I bought a home in 2020 with a 7/1 ARM at only 2.125% with minimal fees. Back in 2005, I had a 5/1 ARM with a 4.25% mortgage rate.
Unfortunately, mortgage rates shot up due to inflation and Fed rate hikes. However, I suspect mortgage rates will go back down again as inflation cools. I have no regrets getting an ARM despite mortgage rates going up.
More People Are Investing In Real Estate For The Long-Term
The median and average homeownership duration in America should continue to increase. Americans value their homes more today because we're spending more time at home. Further, more Americans are investing more in real estate for their retirement.
Personally, I've invested $810,000 in real estate crowdfunding to generate more passive income. I own three rental properties in San Francisco which I plan to hold forever. Further, I want to invest in lower-cost areas that have the potential to be the next boom city. So far, I own a fund and 14 individual investments left.
These are my two favorite real estate crowdfunding platforms. Both are free to sign up and explore.
Fundrise: A way for accredited and non-accredited investors to diversify into real estate through private eFunds. Fundrise has been around since 2012 and has consistently generated steady returns, no matter what the stock market is doing. For most people, investing in a diversified eREIT is the easiest way to gain real estate exposure.

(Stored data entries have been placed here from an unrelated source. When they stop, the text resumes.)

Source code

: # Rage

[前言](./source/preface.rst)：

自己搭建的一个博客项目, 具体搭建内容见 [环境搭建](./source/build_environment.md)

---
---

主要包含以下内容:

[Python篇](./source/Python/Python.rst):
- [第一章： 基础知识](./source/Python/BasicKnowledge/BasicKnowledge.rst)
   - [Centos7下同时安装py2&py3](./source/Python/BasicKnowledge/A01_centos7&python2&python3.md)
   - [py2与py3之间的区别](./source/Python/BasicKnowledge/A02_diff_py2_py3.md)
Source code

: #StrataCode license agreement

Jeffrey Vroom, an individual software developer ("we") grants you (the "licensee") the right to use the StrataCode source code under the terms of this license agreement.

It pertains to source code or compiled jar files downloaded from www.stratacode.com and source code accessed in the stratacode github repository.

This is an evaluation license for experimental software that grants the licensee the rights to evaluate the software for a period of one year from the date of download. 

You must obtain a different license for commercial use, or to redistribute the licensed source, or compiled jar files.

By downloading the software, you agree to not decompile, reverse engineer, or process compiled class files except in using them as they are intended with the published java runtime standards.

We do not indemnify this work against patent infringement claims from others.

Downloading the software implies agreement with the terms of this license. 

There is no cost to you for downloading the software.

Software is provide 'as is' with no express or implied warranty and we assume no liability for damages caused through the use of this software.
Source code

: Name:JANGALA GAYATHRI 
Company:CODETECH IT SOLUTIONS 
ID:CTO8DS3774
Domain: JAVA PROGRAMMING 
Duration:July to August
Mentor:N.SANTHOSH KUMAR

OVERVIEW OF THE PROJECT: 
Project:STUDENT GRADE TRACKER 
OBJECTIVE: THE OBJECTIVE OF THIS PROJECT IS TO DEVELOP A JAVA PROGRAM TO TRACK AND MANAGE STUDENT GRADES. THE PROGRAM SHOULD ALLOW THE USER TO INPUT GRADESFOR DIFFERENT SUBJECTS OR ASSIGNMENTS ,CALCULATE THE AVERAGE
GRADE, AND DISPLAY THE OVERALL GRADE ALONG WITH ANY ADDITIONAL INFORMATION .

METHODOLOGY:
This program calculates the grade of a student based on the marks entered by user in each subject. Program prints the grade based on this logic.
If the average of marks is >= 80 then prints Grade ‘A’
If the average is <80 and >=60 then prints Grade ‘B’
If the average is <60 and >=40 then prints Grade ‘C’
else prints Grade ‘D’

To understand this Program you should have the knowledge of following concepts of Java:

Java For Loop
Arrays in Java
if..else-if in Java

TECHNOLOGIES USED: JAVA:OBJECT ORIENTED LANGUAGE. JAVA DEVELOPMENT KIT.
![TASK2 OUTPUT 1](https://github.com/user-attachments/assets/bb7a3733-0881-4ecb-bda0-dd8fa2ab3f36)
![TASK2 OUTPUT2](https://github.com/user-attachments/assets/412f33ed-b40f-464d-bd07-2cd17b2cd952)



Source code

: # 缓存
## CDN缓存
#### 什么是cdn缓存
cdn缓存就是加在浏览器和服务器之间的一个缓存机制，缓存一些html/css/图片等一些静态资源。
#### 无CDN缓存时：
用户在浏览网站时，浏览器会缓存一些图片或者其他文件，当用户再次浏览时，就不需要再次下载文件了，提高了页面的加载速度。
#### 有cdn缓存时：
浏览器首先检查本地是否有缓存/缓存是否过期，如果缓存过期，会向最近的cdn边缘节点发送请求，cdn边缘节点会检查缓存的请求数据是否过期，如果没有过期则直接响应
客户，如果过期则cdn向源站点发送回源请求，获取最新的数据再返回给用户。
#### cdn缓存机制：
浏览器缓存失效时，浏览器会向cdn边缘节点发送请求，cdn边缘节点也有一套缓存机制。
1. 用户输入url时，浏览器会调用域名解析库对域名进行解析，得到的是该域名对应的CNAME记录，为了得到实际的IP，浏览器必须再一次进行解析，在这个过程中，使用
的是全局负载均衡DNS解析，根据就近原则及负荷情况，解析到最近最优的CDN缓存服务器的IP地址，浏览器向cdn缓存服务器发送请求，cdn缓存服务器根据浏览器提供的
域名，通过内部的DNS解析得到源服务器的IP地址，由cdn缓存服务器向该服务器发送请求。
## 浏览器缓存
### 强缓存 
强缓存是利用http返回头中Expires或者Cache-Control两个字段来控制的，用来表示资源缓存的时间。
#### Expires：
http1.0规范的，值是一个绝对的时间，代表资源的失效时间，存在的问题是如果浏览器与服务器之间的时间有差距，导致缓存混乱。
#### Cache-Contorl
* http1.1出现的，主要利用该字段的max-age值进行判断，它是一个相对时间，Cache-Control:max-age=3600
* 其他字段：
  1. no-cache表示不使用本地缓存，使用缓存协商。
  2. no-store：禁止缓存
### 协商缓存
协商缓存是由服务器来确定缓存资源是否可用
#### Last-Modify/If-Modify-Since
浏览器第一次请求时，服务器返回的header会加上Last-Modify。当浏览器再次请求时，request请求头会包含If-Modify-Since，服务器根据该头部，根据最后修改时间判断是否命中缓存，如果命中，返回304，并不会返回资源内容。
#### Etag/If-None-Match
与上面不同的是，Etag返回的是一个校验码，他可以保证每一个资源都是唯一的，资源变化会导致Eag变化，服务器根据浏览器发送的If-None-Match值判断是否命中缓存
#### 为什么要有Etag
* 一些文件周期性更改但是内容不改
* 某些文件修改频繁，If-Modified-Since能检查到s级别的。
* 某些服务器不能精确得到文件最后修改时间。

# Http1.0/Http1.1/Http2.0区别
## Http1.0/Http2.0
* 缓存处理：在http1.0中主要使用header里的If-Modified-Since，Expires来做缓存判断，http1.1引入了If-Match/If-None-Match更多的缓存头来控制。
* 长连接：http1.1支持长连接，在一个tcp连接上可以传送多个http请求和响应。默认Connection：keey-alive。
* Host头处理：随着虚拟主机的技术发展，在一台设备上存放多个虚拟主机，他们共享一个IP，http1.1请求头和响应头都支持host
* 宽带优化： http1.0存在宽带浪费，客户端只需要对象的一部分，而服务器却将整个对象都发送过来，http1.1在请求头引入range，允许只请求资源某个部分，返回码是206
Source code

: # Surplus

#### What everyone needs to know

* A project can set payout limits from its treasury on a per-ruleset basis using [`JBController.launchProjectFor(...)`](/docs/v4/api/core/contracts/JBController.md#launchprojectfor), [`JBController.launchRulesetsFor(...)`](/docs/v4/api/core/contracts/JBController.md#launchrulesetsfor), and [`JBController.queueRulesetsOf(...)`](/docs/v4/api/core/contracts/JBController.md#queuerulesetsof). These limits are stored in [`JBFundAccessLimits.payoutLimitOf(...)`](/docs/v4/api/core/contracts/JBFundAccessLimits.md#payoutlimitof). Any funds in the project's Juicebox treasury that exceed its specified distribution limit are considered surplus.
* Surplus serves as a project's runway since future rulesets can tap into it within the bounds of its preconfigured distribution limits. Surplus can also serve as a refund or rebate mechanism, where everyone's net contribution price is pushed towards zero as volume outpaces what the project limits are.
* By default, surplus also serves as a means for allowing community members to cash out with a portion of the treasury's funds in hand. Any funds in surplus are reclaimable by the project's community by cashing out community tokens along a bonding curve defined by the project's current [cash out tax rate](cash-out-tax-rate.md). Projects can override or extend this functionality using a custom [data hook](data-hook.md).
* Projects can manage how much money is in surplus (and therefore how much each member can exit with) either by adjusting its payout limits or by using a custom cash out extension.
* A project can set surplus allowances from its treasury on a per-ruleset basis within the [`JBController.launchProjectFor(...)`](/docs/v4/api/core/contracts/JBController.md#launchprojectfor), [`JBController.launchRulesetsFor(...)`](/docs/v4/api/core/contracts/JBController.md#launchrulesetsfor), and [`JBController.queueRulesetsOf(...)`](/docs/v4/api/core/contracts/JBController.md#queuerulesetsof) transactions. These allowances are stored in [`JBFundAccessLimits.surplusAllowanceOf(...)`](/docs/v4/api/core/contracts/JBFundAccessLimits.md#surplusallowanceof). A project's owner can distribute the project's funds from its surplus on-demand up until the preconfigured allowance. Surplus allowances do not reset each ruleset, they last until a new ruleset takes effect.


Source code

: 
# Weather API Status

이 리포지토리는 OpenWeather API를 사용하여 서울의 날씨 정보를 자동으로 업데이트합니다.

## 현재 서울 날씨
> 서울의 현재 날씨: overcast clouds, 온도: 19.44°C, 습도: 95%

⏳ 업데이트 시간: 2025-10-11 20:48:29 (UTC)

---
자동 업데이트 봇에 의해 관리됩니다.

CrowdStreet: A way for accredited investors to invest in individual real estate opportunities mostly in 18-hour cities. 18-hour cities are secondary cities with lower valuations, higher rental yields, and potentially higher growth due to job growth and demographic trends. If you have a lot more capital, you can build you own diversified real estate portfolio.
It wouldn't surprise me if the average homeownership duration rises by several more years by the year 2030. More people are going to own their homes forever, which will drive down inventory and drive up prices. Hold onto your homes for as long as possible and prosper.